Problem:
Below are the records; give again exactly the line with "involves checking whether", the line with "multidimensional histogram for", and each line that lies between them, and nothing besides.

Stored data
[Start of section]

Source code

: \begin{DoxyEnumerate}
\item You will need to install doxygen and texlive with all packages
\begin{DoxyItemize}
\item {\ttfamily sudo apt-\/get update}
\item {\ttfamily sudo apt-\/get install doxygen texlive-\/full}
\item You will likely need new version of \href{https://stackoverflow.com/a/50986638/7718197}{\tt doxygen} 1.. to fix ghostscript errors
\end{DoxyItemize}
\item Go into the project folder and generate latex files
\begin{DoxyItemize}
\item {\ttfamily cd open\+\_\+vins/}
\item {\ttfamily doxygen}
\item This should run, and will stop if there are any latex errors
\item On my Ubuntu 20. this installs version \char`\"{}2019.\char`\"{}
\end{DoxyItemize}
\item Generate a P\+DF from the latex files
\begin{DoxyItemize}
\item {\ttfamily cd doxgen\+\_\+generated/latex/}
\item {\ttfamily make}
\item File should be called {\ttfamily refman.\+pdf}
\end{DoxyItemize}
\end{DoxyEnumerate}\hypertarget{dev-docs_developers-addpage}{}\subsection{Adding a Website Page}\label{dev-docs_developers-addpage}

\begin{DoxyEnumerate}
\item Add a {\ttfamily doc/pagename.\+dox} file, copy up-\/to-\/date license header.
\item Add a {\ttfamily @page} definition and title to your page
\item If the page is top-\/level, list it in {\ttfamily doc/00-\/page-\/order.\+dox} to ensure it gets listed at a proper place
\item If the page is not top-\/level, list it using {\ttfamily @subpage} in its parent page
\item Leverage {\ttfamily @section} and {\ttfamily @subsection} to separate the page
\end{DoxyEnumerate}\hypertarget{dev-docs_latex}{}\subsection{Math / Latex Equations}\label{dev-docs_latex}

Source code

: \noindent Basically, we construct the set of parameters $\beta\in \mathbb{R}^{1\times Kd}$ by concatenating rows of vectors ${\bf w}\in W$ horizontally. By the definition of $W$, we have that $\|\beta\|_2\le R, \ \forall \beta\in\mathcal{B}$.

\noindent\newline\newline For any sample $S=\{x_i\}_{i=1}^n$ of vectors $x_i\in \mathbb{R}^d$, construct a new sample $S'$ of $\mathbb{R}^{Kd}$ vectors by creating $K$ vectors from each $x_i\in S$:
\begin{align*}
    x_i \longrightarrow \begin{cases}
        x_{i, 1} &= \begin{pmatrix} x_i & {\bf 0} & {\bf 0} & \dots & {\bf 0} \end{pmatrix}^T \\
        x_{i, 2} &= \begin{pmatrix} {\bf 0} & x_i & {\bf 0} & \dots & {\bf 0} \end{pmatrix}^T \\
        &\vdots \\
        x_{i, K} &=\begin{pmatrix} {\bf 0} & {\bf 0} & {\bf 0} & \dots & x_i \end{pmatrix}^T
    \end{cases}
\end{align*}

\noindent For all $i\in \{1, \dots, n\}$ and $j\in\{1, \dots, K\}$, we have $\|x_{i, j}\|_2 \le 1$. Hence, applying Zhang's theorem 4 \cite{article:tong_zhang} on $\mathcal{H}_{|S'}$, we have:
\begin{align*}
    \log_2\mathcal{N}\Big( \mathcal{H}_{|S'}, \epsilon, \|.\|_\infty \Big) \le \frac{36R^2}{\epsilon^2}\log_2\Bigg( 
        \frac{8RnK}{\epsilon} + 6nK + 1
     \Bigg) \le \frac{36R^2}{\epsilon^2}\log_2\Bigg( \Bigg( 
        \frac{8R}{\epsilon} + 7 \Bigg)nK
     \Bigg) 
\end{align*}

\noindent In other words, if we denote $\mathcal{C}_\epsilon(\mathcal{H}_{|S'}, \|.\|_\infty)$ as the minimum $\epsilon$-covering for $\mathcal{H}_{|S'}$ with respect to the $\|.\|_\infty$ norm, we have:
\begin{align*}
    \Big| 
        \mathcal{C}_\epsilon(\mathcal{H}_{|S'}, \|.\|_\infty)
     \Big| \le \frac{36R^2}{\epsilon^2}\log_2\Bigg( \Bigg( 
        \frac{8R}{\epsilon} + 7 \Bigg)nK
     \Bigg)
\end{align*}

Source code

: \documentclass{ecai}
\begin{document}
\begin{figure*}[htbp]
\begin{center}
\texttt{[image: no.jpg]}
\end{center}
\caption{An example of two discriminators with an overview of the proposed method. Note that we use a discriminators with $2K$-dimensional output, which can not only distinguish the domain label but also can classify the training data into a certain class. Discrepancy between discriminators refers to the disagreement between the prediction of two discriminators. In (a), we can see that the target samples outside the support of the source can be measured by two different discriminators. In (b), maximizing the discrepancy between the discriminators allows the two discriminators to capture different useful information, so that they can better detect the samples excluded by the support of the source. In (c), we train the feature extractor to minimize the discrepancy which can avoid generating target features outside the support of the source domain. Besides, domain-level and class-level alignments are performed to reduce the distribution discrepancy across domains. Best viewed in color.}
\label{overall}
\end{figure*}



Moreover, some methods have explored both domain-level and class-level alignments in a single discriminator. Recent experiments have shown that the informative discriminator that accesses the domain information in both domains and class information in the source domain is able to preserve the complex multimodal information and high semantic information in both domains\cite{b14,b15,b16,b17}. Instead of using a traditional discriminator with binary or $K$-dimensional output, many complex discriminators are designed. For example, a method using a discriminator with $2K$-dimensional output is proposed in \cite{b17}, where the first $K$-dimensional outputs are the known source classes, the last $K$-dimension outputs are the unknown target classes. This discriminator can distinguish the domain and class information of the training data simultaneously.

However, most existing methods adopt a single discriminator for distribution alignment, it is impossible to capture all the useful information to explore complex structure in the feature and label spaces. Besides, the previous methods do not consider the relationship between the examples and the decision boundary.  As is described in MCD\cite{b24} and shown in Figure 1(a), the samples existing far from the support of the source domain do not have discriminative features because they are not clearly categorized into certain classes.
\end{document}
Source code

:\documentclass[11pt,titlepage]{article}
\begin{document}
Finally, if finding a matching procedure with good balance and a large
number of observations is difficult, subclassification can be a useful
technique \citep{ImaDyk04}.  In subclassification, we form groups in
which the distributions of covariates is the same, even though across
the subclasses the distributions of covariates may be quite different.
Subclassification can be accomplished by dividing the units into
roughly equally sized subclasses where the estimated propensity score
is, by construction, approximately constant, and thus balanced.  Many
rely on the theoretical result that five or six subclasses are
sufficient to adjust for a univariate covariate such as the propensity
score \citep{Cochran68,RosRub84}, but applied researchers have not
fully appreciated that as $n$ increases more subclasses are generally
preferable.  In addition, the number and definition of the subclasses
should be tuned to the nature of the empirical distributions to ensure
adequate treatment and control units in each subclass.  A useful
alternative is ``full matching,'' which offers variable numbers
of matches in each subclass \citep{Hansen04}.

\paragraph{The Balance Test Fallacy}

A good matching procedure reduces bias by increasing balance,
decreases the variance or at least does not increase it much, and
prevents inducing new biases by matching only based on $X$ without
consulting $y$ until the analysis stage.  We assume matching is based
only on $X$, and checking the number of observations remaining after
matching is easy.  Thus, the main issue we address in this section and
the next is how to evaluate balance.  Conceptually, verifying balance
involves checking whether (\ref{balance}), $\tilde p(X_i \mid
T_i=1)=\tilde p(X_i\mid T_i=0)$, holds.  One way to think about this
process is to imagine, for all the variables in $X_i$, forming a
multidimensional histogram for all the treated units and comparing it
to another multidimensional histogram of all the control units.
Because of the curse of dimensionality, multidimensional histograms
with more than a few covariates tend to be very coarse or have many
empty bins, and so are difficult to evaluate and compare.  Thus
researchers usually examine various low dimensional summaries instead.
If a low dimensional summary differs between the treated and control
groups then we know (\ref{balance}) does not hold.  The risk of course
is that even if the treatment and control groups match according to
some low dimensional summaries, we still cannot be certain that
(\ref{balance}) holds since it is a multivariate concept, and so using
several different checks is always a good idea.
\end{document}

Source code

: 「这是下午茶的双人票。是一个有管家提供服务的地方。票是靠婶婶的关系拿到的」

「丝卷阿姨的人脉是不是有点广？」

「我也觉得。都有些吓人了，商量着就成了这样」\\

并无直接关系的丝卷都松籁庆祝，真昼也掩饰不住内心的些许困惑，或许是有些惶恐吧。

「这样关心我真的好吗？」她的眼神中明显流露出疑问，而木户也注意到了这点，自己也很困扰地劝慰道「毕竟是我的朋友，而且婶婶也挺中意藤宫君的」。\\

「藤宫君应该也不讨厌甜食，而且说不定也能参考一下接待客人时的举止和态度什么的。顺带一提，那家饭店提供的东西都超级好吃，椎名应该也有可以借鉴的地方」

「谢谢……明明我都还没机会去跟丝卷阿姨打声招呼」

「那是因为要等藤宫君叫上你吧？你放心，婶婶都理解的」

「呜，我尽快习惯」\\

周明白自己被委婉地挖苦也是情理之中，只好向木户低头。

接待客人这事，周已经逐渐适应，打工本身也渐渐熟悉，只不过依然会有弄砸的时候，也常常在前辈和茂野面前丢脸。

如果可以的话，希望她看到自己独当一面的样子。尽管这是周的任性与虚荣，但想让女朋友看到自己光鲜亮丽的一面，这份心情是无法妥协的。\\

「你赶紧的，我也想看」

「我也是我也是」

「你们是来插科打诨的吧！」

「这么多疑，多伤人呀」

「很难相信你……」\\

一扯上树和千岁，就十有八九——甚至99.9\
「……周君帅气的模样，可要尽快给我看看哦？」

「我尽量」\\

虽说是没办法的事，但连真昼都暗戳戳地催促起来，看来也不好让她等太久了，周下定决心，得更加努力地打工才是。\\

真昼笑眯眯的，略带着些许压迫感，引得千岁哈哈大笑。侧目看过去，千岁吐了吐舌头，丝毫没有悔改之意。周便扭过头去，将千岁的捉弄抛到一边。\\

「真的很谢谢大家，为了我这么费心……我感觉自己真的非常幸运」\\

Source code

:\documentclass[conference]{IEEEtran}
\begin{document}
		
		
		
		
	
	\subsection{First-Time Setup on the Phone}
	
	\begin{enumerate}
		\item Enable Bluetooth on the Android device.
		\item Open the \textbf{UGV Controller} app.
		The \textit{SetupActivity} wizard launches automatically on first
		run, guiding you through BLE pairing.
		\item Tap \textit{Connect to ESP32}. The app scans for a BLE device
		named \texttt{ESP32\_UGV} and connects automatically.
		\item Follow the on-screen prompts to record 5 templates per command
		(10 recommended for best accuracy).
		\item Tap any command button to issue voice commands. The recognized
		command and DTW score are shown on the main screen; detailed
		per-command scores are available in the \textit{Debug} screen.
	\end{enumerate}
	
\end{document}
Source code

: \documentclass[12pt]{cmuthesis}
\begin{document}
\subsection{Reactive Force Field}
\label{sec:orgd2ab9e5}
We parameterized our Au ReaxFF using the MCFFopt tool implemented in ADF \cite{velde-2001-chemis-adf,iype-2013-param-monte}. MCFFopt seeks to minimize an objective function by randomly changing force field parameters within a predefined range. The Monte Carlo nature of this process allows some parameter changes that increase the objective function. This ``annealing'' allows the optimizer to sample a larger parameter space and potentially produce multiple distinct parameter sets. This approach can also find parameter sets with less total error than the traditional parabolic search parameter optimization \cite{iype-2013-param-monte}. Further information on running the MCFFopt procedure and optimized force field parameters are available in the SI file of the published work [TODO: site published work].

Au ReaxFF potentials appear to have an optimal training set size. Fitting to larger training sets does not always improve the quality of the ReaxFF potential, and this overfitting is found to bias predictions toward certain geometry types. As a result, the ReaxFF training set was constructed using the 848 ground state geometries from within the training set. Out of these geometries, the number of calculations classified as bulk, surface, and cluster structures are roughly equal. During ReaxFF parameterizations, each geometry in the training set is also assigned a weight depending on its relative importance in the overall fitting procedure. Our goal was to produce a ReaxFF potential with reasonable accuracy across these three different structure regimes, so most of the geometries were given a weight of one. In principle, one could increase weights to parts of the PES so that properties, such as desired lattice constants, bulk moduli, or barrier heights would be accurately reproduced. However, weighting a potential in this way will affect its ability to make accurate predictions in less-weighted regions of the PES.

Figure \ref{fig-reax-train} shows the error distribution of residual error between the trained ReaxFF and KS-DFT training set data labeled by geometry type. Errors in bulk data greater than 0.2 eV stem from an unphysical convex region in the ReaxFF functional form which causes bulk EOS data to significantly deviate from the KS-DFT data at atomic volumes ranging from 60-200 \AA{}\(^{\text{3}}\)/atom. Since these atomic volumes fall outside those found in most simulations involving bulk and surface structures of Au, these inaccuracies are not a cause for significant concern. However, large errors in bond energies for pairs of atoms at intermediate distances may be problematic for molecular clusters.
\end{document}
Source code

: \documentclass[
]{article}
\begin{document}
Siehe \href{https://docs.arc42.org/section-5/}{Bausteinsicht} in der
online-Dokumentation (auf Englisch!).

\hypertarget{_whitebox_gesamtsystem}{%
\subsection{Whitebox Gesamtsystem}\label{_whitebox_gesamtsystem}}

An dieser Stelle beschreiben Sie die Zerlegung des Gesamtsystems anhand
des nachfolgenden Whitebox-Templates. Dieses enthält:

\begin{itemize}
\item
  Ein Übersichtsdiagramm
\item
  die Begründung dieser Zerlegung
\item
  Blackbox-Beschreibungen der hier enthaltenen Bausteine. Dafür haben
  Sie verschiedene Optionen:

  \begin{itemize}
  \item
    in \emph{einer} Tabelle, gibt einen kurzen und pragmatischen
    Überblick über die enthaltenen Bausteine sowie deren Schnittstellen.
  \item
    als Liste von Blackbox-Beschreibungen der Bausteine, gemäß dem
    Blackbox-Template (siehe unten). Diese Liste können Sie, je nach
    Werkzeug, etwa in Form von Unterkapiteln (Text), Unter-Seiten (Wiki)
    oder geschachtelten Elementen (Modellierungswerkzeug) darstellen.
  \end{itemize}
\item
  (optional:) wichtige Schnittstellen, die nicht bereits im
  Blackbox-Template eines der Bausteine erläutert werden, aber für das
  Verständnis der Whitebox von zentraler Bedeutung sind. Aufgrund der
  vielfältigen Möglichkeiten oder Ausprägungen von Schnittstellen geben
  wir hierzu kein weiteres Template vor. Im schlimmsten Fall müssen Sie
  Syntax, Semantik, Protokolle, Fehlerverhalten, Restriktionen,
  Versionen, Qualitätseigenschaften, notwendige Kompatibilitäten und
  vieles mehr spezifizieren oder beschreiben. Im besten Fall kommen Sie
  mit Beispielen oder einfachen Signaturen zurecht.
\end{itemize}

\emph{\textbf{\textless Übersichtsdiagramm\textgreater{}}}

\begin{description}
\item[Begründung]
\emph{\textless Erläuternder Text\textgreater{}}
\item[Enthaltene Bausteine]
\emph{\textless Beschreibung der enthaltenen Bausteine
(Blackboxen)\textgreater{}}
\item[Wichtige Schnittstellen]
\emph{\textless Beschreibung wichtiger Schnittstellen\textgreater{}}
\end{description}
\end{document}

[End of section]

Response for this exercise:
involves checking whether (\ref{balance}), $\tilde p(X_i \mid
T_i=1)=\tilde p(X_i\mid T_i=0)$, holds.  One way to think about this
process is to imagine, for all the variables in $X_i$, forming a
multidimensional histogram for all the treated units and comparing it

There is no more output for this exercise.